Andrelton Simmons drove in three runs, including a go-ahead two-run homer, Albert Pujols went 3 for 4 with two RBIs and the Los Angeles Angels rallied for a 7-3 victory over the Boston Red Sox on Saturday night.

Simmons hit his 10th homer of the season to left and put the Angels ahead 4-3 in the third inning after falling behind early. Pujols doubled to score Yunel Escobar and Mike Trout to start the four-run outburst.

Pujols became the 26th player to score 1,700 runs when he touched home plate after Simmons went deep. Pujols joins Barry Bonds, Hank Aaron, Babe Ruth, Alex Rodriguez and Willie Mays in amassing at least 600 home runs and 1,700 runs.

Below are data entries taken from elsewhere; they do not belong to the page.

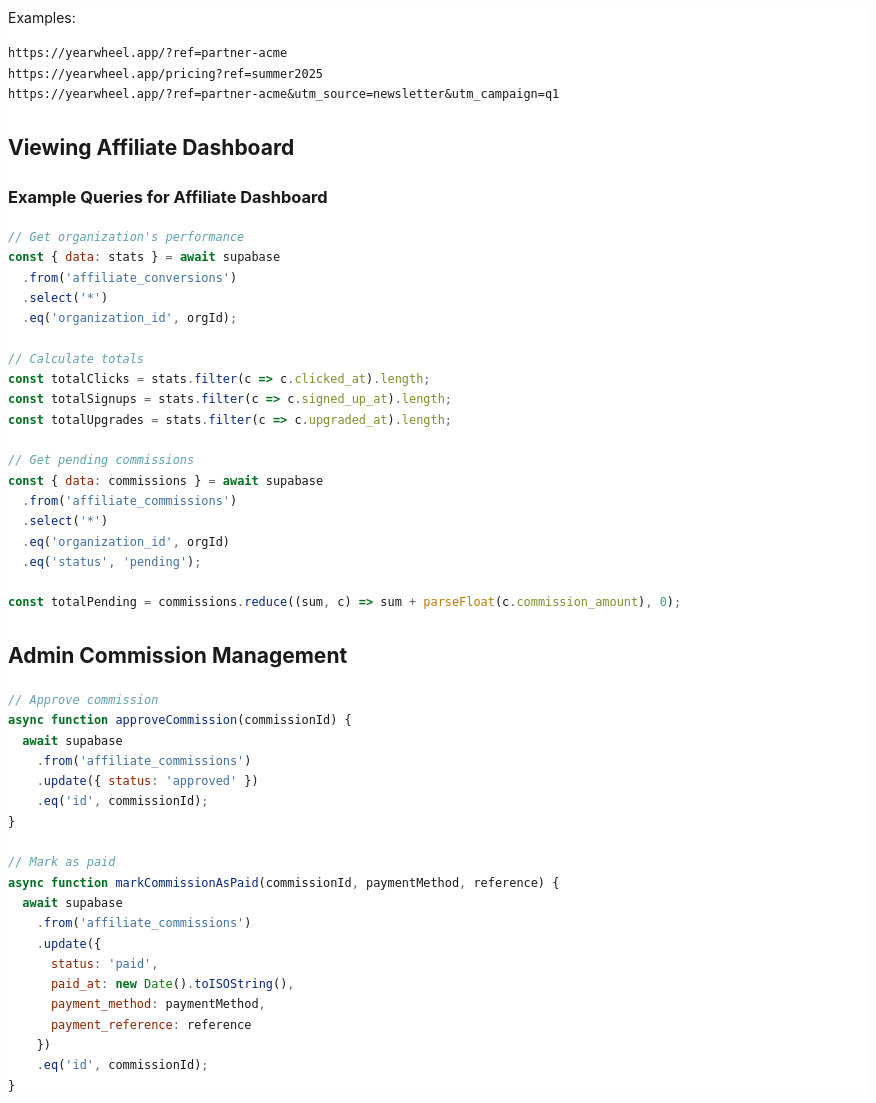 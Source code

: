 Examples:
```
https://yearwheel.app/?ref=partner-acme
https://yearwheel.app/pricing?ref=summer2025
https://yearwheel.app/?ref=partner-acme&utm_source=newsletter&utm_campaign=q1
```

## Viewing Affiliate Dashboard

### Example Queries for Affiliate Dashboard

```jsx
// Get organization's performance
const { data: stats } = await supabase
  .from('affiliate_conversions')
  .select('*')
  .eq('organization_id', orgId);

// Calculate totals
const totalClicks = stats.filter(c => c.clicked_at).length;
const totalSignups = stats.filter(c => c.signed_up_at).length;
const totalUpgrades = stats.filter(c => c.upgraded_at).length;

// Get pending commissions
const { data: commissions } = await supabase
  .from('affiliate_commissions')
  .select('*')
  .eq('organization_id', orgId)
  .eq('status', 'pending');

const totalPending = commissions.reduce((sum, c) => sum + parseFloat(c.commission_amount), 0);
```

## Admin Commission Management

```jsx
// Approve commission
async function approveCommission(commissionId) {
  await supabase
    .from('affiliate_commissions')
    .update({ status: 'approved' })
    .eq('id', commissionId);
}

// Mark as paid
async function markCommissionAsPaid(commissionId, paymentMethod, reference) {
  await supabase
    .from('affiliate_commissions')
    .update({
      status: 'paid',
      paid_at: new Date().toISOString(),
      payment_method: paymentMethod,
      payment_reference: reference
    })
    .eq('id', commissionId);
}
```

JC Ramirez (9-8) recorded his second win at home in 11 starts, striking out six while allowing one earned run and five hits in six innings.

David Price (5-3) gave up five earned runs and seven hits in five innings, allowing more than three earned runs for only the second time this year.

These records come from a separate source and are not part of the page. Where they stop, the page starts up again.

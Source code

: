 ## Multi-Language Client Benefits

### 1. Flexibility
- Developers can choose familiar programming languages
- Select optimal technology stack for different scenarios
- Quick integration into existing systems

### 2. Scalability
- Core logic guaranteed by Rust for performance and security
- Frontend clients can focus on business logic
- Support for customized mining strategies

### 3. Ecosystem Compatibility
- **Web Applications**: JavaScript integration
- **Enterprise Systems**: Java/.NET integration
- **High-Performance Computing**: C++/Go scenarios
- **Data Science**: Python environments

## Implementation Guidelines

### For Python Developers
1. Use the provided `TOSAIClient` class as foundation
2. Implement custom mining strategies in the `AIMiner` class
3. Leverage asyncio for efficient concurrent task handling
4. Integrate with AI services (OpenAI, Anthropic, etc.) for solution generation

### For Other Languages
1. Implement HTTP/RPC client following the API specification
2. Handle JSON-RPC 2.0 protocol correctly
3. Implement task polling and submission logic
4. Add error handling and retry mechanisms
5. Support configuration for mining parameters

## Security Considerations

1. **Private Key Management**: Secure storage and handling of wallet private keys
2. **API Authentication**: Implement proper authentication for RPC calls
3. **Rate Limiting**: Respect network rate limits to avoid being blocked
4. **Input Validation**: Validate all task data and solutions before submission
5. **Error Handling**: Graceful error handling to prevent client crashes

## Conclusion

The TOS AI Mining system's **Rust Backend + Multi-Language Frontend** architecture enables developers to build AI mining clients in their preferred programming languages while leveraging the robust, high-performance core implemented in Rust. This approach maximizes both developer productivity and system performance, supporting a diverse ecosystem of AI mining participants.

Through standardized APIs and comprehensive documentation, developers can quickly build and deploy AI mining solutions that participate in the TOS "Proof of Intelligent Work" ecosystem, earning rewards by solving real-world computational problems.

The Red Sox got off to another fast start after scoring five runs in the first inning on Friday. Hanley Ramirez had an RBI single to start the game, and the Red Sox got two runs in the second after the Angels' franchise-record streak of 14 games without an error ended when Ramirez couldn't make the catch to complete a double play while covering first. Mookie Betts hit his 31st double to knock in a run and then was driven in by Andrew Benintendi for a 3-0 lead.

However, the Angels were able to respond after dropping the series opener. They added two runs in the fifth when Simmons singled, again bringing home Pujols, and he scored on a throwing error by shortstop Xander Bogaerts.

Trout picked up an RBI in the sixth, giving him five in seven games this home stand.

TRAINER'S ROOM

Red Sox: INF Josh Rutledge (concussion) is likely to come off the disabled list on Monday. . Mitch Moreland was in the starting lineup at DH for the first time this season.

Angels: LHP Tyler Skaggs (strained oblique) pitched four innings in a rehab start for Triple-A Salt Lake, giving up three earned runs and six hits.

UP NEXT

Red Sox: RHP Rick Porcello (4-12, 4.60 ERA) has just one win in his last 10 starts, but it came against the Angels last month. Porcello has allowed two earned runs in 14 innings over his last two starts, striking out 13 without allowing a walk in that span, and still took the loss in both outings.

Angels: RHP Parker Bridwell (3-1, 3.18 ERA) went a career-high 6 2/3 innings to pick up the win against the Red Sox last month. Bridwell has held opponents to two earned runs or fewer in five of his last six starts.